Jaroslaw Porzucek
Dec 20, 2018 · 7 min read

Content Security Policy (CSP) is an effective way of implementing additional layer of defense against common injection attacks like Cross Site Scripting (XSS) or clickjacking. First implemented in Firefox 4, now evolved into W3C standard Content Security Policy Level 2 with Level 3 version on the go. Being very powerful, CSP is quite complex at the same time (just skim through W3C standard if you don’t trust me.) It may be really challenging to implement a policy which only allows the content we trust and not blocking our own resources, especially when the policy is getting bigger.

This post is for people who struggle with understanding how CSP host-source matches URLs to load resources on the website. We’ll go through every point of the Matching Source Expression algorithm taken from W3C standard and explain them in easy to understand way. In the end I’ll check how host-source is implemented in most popular browsers.

NB: It’s assumed that the reader has basic knowledge of CSP and knows how to write simple policies.

Matching Source Expression algorithm

The algorithm is available here but reading through it may be a bit cumbersome. We’ll focus on point 4 of the algorithm which refers to the topic of this post which is host-source expression.

Before we begin, let’s briefly describe what the host-source is:

host-source = [ scheme-part "://" ] host-part [ port-part ] [ path-part ]

Basically, it is a typical URL we know from the address bar. We got a scheme-part which may have a value of http, https, file etc., host-part that is typically a domain or IP address, e.g. example.com or 192.168.1.1, port-part which is nothing more than a port number and path-part what is everything afterwards, for example, /path/to/some/resource or /path/to/image.jpg.

Now that we know what the host-source is, let’s come back to the algorithm. We’ll use the following convention when naming parts of URL that are responsible for loading resources on the website:

To distinguish URLs used in the policy, we’ll use scheme-part, host-part, port-part and path-part respectively.


All the steps to match host-source expression:

1. If url’s host is null, return does not match.

Explanation:
According to the URL specification, url-host is allowed to be null (empty) only with file and any other non-special scheme meaning we’re not allowed to use null with the following schemes: ftp, gopher, http, https, ws, wss.

Example:
The host-source of file:///path/to/some/resource will be ignored by CSP policy engine as its host-part is invalid (empty).

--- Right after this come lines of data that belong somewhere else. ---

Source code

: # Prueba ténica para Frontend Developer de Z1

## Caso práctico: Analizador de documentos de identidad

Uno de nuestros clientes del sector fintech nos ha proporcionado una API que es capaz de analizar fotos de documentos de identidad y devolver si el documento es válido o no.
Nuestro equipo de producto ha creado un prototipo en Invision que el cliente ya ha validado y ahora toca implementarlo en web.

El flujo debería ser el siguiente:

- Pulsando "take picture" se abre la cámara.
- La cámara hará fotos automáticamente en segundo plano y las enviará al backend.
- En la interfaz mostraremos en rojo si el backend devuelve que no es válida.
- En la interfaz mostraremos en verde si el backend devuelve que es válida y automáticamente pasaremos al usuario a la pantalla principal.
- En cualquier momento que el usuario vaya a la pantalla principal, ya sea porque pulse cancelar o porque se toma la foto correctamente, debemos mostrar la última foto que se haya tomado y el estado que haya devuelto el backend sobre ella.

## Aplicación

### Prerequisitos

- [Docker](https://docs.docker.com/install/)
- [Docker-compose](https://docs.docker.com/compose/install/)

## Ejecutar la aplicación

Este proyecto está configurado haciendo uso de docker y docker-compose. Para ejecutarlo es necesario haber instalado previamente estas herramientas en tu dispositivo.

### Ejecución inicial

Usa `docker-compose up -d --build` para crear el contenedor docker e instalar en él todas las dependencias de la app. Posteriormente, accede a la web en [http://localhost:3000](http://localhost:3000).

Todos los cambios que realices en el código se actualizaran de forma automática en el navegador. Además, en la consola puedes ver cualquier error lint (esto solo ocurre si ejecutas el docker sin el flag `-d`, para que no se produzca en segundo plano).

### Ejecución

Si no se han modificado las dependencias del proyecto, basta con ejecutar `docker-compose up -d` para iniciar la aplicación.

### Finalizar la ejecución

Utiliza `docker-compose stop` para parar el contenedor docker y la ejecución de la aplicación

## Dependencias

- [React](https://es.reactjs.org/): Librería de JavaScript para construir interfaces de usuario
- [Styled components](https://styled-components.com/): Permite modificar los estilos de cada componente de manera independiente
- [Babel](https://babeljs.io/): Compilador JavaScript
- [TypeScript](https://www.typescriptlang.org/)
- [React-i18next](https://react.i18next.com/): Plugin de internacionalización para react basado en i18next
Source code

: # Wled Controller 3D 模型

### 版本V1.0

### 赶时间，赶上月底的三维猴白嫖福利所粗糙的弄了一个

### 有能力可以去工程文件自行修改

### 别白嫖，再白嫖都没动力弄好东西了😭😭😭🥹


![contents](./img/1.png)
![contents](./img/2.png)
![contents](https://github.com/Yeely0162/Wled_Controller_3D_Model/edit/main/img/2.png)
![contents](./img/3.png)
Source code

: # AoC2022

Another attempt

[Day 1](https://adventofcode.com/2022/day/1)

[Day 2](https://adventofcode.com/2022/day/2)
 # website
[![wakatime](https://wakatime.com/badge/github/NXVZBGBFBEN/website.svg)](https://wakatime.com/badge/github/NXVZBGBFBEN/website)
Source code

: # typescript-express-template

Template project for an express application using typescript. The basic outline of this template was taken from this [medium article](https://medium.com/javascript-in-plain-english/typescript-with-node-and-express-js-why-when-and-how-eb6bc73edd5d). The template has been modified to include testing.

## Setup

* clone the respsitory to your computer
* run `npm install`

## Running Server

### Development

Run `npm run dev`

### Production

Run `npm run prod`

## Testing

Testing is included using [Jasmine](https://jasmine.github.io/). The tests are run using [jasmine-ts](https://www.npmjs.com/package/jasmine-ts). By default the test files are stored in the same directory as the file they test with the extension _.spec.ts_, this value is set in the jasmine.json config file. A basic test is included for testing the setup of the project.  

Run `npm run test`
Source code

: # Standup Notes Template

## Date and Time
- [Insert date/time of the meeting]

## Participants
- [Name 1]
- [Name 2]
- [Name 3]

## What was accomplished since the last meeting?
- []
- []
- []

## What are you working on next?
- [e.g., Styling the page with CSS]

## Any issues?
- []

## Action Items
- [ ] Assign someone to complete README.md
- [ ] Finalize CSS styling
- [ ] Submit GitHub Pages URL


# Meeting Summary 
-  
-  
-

2. Let url-scheme, url-host, and url-port be the scheme, host, and port of url’s origin, respectively.

Note: If url doesn’t specify a port, then its origin’s port will be the default port for url’s scheme.

3. Let url-path-list be the path of url.

Explanation:
This points describes the naming convention we adopted for URLs. It also allows to omit default ports for URLs’ schemes.

Example:
This two URLs are equal in terms of CSP:
http://example.com = http://example.com:80 since HTTP uses port 80 by default.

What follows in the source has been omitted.